# Sword Buyers Guide



## RisingSun

I've recently been learning about swords at Sword-Buyers-Guide.com, and I was wondering if it's a good place to learn about swords. They have a lot of reviews of specific swords, and they sell some swords as well. Do you think this is a good source of objective reviews and sword info?


----------



## Bob Hubbard

IMO, swordforum.com is the premier site for such info.


----------



## lklawson

SBG is good within their focus.  Remember, that their focus is inexpensive yet serviceable swords (often called "beaters").  Their reviews are usually fine but are sometimes apparently written by folks who don't really know how a sword should behave when in use.  Consequently you get, from those particular reviewers, information about how much "authority" a sword "has" when you swing it but not really any good information about it's serviceability, how well it handles characteristically in comparison with historic and applicable techniques, etc.  You will get a lot of water-bottle tamishigiri (which I actually happen to like) but that doesn't tell the whole story.  In fact it's often misused or performed without martial or training goals (not that there's anything wrong with test-cutting "just for fun" but it ignores the whole point of test-cutting --- I also have a rant about swords specifically designed to perform well at test-cutting at the expense of other attributes that a sword should have).

So, while SBG is a good place to use as a data-point (I read it myself), I'd back that up with personal experience or information from at least one other source.  Avoid any SBG reviews that start something like, "I'm new to swords so here's my first review of the Massive Death Cutter from Wizbang Manufacturing..."

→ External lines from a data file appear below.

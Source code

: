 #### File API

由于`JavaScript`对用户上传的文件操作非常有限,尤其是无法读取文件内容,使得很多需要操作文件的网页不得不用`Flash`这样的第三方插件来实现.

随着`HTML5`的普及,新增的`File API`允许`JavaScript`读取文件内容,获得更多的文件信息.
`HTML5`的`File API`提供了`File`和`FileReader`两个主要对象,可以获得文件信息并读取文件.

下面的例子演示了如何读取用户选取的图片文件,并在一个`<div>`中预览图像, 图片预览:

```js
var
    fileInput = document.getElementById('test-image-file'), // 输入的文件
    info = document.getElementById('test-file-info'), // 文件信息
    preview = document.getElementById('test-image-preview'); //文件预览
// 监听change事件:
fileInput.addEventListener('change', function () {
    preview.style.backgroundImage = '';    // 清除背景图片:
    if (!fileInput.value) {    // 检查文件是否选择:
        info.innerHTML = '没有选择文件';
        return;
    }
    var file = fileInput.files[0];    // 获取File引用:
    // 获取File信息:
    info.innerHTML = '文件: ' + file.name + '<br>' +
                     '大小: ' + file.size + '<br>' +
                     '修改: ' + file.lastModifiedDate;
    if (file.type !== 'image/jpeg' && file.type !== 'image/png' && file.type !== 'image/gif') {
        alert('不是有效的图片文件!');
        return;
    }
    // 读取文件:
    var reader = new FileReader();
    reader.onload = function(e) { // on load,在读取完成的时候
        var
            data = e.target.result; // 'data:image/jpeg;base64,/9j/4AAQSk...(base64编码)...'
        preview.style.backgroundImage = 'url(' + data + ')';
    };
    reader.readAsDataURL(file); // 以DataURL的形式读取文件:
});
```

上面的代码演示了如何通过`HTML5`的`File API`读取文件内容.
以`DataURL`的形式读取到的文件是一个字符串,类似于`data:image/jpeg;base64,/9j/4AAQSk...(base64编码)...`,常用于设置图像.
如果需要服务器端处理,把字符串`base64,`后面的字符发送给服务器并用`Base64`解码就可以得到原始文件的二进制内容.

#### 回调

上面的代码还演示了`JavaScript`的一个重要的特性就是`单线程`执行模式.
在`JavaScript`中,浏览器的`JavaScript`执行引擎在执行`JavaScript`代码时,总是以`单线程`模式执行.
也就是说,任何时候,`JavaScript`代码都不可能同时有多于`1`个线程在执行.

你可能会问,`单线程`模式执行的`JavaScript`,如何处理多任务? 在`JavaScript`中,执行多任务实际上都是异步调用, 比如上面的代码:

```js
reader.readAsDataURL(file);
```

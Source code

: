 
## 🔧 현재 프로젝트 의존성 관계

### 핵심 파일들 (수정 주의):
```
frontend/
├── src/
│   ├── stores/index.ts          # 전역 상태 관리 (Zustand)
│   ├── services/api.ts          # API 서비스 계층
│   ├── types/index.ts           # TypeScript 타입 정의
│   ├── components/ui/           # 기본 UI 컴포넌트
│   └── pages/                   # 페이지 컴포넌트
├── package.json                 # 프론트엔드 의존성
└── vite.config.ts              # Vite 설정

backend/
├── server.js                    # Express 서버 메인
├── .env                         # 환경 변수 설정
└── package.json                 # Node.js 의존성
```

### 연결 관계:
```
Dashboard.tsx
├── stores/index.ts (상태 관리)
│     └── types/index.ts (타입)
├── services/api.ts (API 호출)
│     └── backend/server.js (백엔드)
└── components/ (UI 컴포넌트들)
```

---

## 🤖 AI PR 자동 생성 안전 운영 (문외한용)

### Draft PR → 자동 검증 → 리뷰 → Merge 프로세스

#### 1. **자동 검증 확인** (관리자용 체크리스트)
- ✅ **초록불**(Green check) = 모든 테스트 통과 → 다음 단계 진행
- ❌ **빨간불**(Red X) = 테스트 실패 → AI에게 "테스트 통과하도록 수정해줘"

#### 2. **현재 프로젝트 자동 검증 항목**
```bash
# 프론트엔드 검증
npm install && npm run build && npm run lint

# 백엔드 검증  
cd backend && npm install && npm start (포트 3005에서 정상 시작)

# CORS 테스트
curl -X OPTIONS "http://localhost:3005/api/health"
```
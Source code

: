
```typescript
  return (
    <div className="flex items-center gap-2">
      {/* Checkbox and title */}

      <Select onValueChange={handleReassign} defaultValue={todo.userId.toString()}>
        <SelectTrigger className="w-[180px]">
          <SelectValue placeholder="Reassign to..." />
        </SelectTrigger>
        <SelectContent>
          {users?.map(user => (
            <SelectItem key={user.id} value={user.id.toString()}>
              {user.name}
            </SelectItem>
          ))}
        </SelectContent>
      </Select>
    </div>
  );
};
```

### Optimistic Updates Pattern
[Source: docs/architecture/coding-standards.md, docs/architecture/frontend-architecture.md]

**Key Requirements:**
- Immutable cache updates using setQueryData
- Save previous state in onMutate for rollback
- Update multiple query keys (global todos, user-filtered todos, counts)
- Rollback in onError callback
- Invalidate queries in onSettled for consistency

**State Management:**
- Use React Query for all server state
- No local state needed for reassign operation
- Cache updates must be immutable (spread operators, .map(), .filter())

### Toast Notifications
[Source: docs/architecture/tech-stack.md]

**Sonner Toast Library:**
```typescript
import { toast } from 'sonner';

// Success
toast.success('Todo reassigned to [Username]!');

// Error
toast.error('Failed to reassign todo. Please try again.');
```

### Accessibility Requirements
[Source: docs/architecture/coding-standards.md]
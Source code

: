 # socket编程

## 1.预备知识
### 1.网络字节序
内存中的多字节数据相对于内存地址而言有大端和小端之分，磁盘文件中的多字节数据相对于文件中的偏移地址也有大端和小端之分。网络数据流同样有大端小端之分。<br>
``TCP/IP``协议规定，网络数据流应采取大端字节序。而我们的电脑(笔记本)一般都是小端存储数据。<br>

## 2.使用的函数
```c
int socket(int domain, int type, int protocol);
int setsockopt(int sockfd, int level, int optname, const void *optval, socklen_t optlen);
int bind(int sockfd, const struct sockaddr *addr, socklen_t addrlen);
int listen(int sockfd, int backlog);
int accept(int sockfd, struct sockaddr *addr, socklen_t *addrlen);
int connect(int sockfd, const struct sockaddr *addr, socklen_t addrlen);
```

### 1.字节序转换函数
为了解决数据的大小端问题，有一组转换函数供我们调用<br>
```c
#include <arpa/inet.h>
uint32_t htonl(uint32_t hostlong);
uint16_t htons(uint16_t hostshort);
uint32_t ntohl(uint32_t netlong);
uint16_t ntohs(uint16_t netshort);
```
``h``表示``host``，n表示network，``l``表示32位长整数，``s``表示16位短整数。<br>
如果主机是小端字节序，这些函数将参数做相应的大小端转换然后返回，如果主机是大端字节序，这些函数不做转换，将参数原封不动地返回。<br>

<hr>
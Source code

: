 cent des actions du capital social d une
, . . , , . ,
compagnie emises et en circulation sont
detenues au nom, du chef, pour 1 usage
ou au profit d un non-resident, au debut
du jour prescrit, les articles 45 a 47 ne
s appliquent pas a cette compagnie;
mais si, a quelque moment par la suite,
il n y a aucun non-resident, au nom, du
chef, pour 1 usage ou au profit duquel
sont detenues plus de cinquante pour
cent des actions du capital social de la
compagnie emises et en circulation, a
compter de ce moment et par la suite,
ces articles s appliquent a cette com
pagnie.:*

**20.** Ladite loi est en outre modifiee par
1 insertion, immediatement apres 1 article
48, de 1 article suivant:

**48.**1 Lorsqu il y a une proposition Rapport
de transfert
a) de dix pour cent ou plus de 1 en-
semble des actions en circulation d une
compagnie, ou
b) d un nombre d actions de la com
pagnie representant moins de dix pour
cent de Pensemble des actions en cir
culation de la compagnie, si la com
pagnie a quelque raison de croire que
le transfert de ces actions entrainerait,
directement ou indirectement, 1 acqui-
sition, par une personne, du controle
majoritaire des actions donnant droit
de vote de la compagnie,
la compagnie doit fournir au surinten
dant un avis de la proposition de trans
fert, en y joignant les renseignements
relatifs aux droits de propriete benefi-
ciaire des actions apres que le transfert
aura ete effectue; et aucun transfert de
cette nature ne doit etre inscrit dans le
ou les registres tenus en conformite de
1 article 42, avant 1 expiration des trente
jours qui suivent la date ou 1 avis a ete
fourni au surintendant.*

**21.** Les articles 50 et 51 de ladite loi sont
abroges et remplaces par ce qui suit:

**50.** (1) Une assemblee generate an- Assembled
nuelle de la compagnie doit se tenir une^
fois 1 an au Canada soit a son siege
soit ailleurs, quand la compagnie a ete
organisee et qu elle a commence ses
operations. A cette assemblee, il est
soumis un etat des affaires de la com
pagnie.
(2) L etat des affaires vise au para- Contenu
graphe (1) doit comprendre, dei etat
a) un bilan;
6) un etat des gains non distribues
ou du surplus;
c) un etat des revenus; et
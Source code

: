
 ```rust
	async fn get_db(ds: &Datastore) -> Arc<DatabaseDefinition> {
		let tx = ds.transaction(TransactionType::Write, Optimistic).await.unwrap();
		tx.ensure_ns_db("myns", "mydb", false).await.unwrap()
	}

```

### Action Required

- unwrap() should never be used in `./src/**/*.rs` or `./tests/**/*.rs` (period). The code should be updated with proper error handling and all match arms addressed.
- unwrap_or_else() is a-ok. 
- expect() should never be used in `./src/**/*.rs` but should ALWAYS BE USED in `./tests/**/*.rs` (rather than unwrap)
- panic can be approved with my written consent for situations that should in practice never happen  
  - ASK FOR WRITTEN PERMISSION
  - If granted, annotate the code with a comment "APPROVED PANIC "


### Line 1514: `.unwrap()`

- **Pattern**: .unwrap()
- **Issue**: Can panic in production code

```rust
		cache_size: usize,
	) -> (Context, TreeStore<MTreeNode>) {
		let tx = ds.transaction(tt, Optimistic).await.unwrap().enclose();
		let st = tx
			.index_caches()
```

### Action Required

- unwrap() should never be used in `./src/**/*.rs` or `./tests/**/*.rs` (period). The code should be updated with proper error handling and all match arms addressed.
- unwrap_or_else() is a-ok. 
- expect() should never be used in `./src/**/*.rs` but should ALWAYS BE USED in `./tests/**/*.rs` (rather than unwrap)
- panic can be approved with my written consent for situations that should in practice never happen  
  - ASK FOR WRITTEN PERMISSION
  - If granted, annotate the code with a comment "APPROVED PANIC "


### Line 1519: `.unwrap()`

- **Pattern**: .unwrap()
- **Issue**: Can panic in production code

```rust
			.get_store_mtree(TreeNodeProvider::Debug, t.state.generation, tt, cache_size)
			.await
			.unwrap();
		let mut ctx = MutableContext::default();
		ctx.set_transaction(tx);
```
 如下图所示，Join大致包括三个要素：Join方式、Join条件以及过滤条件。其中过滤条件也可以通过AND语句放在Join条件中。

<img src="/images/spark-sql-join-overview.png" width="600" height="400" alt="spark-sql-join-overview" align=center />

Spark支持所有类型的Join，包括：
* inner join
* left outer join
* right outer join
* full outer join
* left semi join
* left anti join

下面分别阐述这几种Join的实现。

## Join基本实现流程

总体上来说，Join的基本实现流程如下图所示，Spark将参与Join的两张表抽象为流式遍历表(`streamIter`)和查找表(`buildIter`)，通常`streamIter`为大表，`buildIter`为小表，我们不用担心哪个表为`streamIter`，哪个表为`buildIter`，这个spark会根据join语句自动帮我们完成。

SwordForum is a fine place as well, but bear in mind that they're not always the end point either.  It has been noted in the past that they often seem to have a cliquish feel or a general "mob wisdom" in which the general consensus on a particular point tends toward one or another "side," especially on contentious issues.  

Don't get me wrong, SFI is a great site and I'm friends with any number of members and respect them greatly.  It's just that like minds tend to congregate.  You could easily go to alternate forums and get a general consensus that swings the other way on some of these contentious issues. (personally, I tend to "like mind" with SFI more than with the other sites, but I want to be honest)

As one data point, you should try to find out the weights, dimensions, and "handling characteristics" of historic pieces from which the reproductions are copied.  Often the weights, distal tapers, or point thicknesses are vastly different on the reproductions (frequently for very good reasons).  Craig Johnson and the Oakshot is a really good source for any number of these, particularly the medieval though I know for a fact that Craig has modified some Civil War Saber reproductions to more closely align with historic examples for his own personal use.

MyArmory.com is also a good place to go to get some information or another opinion.

In short, it's all about "doing your homework" and SBG is a fine place to get PART of that homework done.

Peace favor your sword,
Kirk


----------



## Flying Crane

I was poking around on sword buyers guide a while back, to get some info on an inexpensive katana clone.  I think the info was generally helpful, but as has been mentioned, take with a grain of salt.

One sword evaluation that I saw on that website raised some red flags for me.  It was a sort of fantasy style European type sword, and the description of the hilt and the tang sounded like it was very poorly designed and put together.  The blade was also overly heavy.  But they decided to play with it a bit and ultimately gave it an evaluation that was generally positive.  

Just from reading their description of the piece itself, I cannot imagine how anyone with any sword experience or knowledge would have given it anything but a lousy evaluation.  It sort of made me wonder if they give a positive evaluation to anything that looks like a sword, and could inflict damage if you hit someone with it.  Well, any wallhanger fits that description, but it doesn't make it a real or worthwhile sword.

So, take their evaluations with a grain of salt.


----------



## RisingSun

lklawson said:


> MyArmory.com is also a good place to go to get some information or another opinion.


Are we talking about the same site here? http://www.myarmory.com looks like a firearms site with little info.


----------



## lklawson

RisingSun said:


> Are we talking about the same site here? http://www.myarmory.com looks like a firearms site with little info.


My bad.  It's the British spelling:

http://www.myarmoury.com

Peace favor your sword,
Kirkhttp://www.myarmoury.com


----------



## Jeff Richardson

Yes... Swordforum and myarmoury are the two places I would send people.

Swordforum has some of the top blade makers in the industry as well as historic researchers and practioners who are generous with advice.

Myarmoury has some serious collectors and practitioners who provide reviews of production weapons.  there is also a nice collection of custom pieces and historical items.


----------